Birth: February 12, 1921
Death: April 20, 2006
Specialty: Math, Computer Programming
Major Contributions:
Programmed the ENIAC
Helped create software for BINAC and UNIVAC
Women in Technology International Hall of Fame
Image Source: Wikimedia
On February 15, 1946, the Electronic Numerical Integrator and Computer was formally dedicated at the University of Pennsylvania, after having been announced the night before. The ENIAC is considered the first electronic computer, and it was a major milestone in creating the modern computer age. It was also originally programmed by women.
Kathleen Antonelli was born on February 12, 1921 in a small Irish village.
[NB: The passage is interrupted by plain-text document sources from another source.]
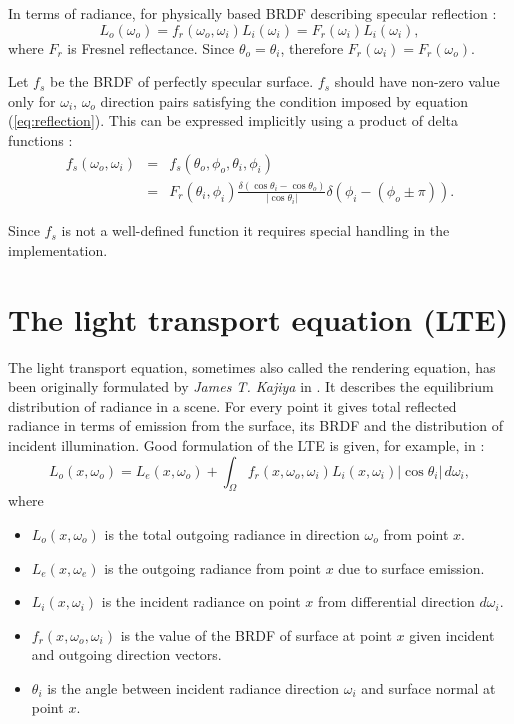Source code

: In terms of radiance, for physically based BRDF describing specular reflection \parencite{phar2010}:
\begin{equation}
  L_{o}(\omega_{o}) = f_{r}(\omega_{o}, \omega_{i}) L_{i}(\omega_{i}) = F_{r}(\omega_{i}) L_{i}(\omega_{i}),
\end{equation}
where $F_{r}$ is Fresnel reflectance. Since $\theta_{o} = \theta_{i}$, therefore $F_{r}(\omega_{i}) = F_{r}(\omega_{o})$.

Let $f_{s}$ be the BRDF of perfectly specular surface. $f_{s}$ should have non-zero value only for $\omega_{i}$, $\omega_{o}$ direction pairs satisfying the condition imposed by equation (\ref{eq:reflection}). This can be expressed implicitly using a product of delta functions \parencite{cohen93}:
\begin{eqnarray}
  f_{s}(\omega_{o}, \omega_{i}) &=& f_{s}(\theta_{o}, \phi_{o}, \theta_{i}, \phi_{i}) \nonumber \\
  &=& F_{r}(\theta_{i}, \phi_{i}) \frac{\delta(\cos\theta_{i} - \cos\theta_{o})}{|\cos\theta_{i}|} \delta(\phi_{i} - (\phi_{o} \pm \pi)).
\end{eqnarray}

Since $f_{s}$ is not a well-defined function it requires special handling in the implementation.

\section{The light transport equation (LTE)}
The light transport equation, sometimes also called the rendering equation, has been originally formulated by \emph{James T. Kajiya} in \cite{kajiya86}. It describes the equilibrium distribution of radiance in a scene. For every point it gives total reflected radiance in terms of emission from the surface, its BRDF and the distribution of incident illumination. Good formulation of the LTE is given, for example, in \cite{phar2010}:
\begin{equation}
  L_{o}(x, \omega_{o}) = L_{e}(x, \omega_{o}) + \int_{\Omega} f_{r}(x, \omega_{o}, \omega_{i}) L_{i}(x, \omega_{i}) |\cos\theta_{i}| \,d\omega_{i},
\end{equation}
where
\begin{itemize}
\item $L_{o}(x, \omega_{o})$ is the total outgoing radiance in direction $\omega_{o}$ from point $x$.
\item $L_{e}(x, \omega_{e})$ is the outgoing radiance from point $x$ due to surface emission.
\item $L_{i}(x, \omega_{i})$ is the incident radiance on point $x$ from differential direction $d\omega_{i}$.
\item $f_{r}(x, \omega_{o}, \omega_{i})$ is the value of the BRDF of surface at point $x$ given incident and outgoing direction vectors.
\item $\theta_{i}$ is the angle between incident radiance direction $\omega_{i}$ and surface normal at point $x$.
\end{itemize}

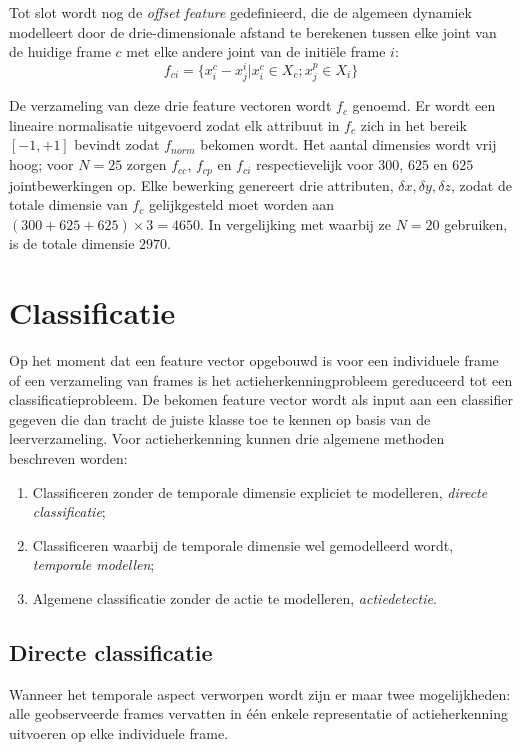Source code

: Tot slot wordt nog de \textit{offset feature} gedefinieerd, die de algemeen dynamiek modelleert door de drie-dimensionale afstand te berekenen tussen elke joint van de huidige frame $c$ met elke andere joint van de initiële frame $i$:
$$f_{ci} = \{x_i^c - x_j^i |  x_i^c \in X_c ; x_j^p \in X_i \}$$

De verzameling van deze drie feature vectoren wordt $f_c$ genoemd. Er wordt een lineaire normalisatie uitgevoerd zodat elk attribuut in $f_c$ zich in het bereik $[-1, +1]$ bevindt zodat $f_{norm}$ bekomen wordt. Het aantal dimensies wordt vrij hoog; voor $N = 25$ zorgen $f_{cc}$, $f_{cp}$ en $f_{ci}$ respectievelijk voor $300$, $625$ en $625$ jointbewerkingen op. Elke bewerking genereert drie attributen, $\delta x, \delta y, \delta z$, zodat de totale dimensie van $f_c$ gelijkgesteld moet worden aan $ (300 + 625 + 625) \times 3 = 4650$. In vergelijking met \cite{Yang2012} waarbij ze $N = 20$ gebruiken, is de totale dimensie $2970$.


\chapter{Classificatie}
Op het moment dat een feature vector opgebouwd is voor een individuele frame of een verzameling van frames is het actieherkenningprobleem gereduceerd tot een classificatieprobleem. De bekomen feature vector wordt als input aan een classifier gegeven die dan tracht de juiste klasse toe te kennen op basis van de leerverzameling. Voor actieherkenning kunnen drie algemene methoden beschreven worden:
\begin{enumerate}
	\item Classificeren zonder de temporale dimensie expliciet te modelleren, \textit{directe classificatie};
	\item Classificeren waarbij de temporale dimensie wel gemodelleerd wordt, \textit{temporale modellen};
	\item Algemene classificatie zonder de actie te modelleren, \textit{actiedetectie}.
\end{enumerate}


\section{Directe classificatie}
Wanneer het temporale aspect verworpen wordt zijn er maar twee mogelijkheden: alle geobserveerde frames vervatten in één enkele representatie of actieherkenning uitvoeren op elke individuele frame. 

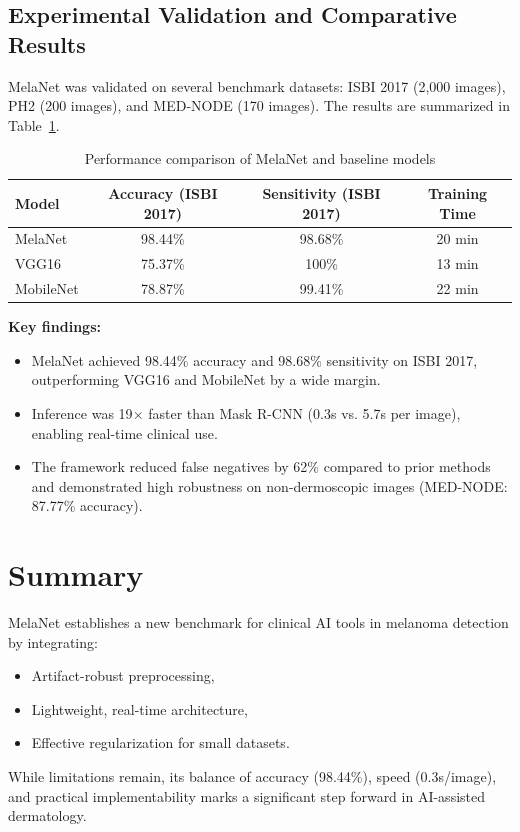 \documentclass[a4paper,12pt]{report}
\begin{document}
\begin{spacing}{1.5}
    \subsection*{Experimental Validation and Comparative Results}
    
    MelaNet was validated on several benchmark datasets: ISBI 2017 (2,000 images), PH2 (200 images), and MED-NODE (170 images). The results are summarized in Table~\ref{tab:melanet_performance}.
    
    \begin{table}[H]
    \centering
    \caption{Performance comparison of MelaNet and baseline models}
    \label{tab:melanet_performance}
    \begin{tabular}{|l|c|c|c|}
    \hline
    \textbf{Model} & \textbf{Accuracy (ISBI 2017)} & \textbf{Sensitivity (ISBI 2017)} & \textbf{Training Time} \\
    \hline
    MelaNet & 98.44\% & 98.68\% & 20 min \\
    VGG16   & 75.37\% & 100\%   & 13 min \\
    MobileNet & 78.87\% & 99.41\% & 22 min \\
    \hline
    \end{tabular}
    \end{table}
    
    \textbf{Key findings:}
    \begin{itemize}
        \item MelaNet achieved 98.44\% accuracy and 98.68\% sensitivity on ISBI 2017, outperforming VGG16 and MobileNet by a wide margin.
        \item Inference was 19$\times$ faster than Mask R-CNN (0.3s vs. 5.7s per image), enabling real-time clinical use.
        \item The framework reduced false negatives by 62\% compared to prior methods and demonstrated high robustness on non-dermoscopic images (MED-NODE: 87.77\% accuracy).
    \end{itemize}
    
    \section{Summary}
    
    MelaNet establishes a new benchmark for clinical AI tools in melanoma detection by integrating:
    \begin{itemize}
        \item Artifact-robust preprocessing,
        \item Lightweight, real-time architecture,
        \item Effective regularization for small datasets.
    \end{itemize}
    While limitations remain, its balance of accuracy (98.44\%), speed (0.3s/image), and practical implementability marks a significant step forward in AI-assisted dermatology.


\end{spacing}
\end{document}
Her family moved to the United States when she was three. She first started to focus on math in high school, and then attended Chestnut Hill College for Women. In college, she took every math course that she could find, and earned a degree in mathematics in 1942.
Antonelli didn’t want to follow the expected path and become a teacher, and so she began looking for other math related careers. Not long after graduation she noticed an ad in the Philadelphia Inquirer looking for women math majors. The U.S. Army was looking for women to work as “computers” and calculate bullet and missile trajectories for the Ballistic Research Laboratory. Hired on to work at an office at the Moore School of Engineering, Antonelli had found a career that used her math skills and would also help the war effort.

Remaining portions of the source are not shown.